▶ [Problem statement]: For each line below that holds "Structure", return the line as it stands.

▶ [The data]:

== == ==

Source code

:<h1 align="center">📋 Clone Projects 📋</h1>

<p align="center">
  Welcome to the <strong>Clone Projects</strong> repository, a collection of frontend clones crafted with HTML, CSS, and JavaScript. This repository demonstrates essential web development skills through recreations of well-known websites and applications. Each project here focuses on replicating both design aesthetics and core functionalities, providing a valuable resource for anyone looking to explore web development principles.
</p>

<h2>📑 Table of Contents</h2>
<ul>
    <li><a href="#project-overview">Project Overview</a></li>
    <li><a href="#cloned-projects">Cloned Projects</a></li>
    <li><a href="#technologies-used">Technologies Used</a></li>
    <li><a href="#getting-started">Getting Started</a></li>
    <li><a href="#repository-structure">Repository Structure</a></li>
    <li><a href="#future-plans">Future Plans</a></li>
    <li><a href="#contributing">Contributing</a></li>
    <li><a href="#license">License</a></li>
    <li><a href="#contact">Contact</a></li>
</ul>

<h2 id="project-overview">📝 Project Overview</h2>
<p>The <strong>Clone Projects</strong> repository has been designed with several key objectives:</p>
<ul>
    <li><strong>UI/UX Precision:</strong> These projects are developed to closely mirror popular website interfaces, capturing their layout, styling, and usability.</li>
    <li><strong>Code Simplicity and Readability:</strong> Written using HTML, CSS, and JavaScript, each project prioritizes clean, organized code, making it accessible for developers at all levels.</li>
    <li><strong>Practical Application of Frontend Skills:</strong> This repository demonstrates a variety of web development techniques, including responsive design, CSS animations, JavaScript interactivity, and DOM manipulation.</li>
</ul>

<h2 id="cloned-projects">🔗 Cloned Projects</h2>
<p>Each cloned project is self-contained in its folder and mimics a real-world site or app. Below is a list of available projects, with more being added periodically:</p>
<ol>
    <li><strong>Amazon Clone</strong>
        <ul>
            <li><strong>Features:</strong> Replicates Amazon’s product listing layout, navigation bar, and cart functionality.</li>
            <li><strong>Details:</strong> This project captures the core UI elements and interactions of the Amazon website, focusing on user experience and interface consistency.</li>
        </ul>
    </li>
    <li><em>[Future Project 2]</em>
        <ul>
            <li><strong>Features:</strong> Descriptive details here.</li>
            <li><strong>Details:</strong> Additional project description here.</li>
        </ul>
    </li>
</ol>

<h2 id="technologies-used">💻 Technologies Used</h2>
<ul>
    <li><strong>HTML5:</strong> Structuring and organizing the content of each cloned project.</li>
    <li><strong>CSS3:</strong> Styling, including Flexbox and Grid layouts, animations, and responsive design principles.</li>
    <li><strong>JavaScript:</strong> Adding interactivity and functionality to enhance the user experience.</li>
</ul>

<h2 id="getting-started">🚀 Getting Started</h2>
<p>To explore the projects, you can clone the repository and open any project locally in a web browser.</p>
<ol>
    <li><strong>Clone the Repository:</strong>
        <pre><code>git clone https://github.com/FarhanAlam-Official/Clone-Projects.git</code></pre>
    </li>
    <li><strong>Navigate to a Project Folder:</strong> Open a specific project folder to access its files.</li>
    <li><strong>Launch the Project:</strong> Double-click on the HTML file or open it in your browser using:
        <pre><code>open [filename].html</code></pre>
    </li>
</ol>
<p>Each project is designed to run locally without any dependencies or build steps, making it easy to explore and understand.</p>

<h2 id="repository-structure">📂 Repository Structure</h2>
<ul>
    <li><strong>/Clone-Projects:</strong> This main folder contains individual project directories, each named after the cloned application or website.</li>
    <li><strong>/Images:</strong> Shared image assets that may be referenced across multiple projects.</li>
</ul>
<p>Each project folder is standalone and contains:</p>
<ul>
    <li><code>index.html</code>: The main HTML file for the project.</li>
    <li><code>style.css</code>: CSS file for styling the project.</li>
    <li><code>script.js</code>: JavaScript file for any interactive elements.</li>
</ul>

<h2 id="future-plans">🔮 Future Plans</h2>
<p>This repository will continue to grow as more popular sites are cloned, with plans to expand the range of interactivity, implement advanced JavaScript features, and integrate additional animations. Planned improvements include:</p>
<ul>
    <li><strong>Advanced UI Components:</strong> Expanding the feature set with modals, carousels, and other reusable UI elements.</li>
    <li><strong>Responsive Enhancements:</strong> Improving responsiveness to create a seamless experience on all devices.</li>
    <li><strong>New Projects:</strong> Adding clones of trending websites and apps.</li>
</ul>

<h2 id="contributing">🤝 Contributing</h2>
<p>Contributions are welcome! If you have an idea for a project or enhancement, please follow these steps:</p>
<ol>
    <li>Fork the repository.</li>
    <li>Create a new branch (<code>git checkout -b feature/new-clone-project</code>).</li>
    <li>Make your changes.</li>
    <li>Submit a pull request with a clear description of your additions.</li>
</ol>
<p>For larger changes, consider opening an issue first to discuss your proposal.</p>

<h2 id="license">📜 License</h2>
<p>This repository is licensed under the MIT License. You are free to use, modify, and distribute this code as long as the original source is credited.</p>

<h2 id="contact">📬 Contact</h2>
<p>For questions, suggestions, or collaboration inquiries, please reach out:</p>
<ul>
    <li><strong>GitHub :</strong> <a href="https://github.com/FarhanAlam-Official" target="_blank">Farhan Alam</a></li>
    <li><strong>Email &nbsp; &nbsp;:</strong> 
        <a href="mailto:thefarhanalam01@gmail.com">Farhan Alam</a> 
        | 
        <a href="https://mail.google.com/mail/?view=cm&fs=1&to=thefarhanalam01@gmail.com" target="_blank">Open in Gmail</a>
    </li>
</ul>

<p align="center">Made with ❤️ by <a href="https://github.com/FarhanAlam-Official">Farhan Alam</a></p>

== == ==

▶ [Problem solution]:
    <li><a href="#repository-structure">Repository Structure</a></li>
<h2 id="repository-structure">📂 Repository Structure</h2>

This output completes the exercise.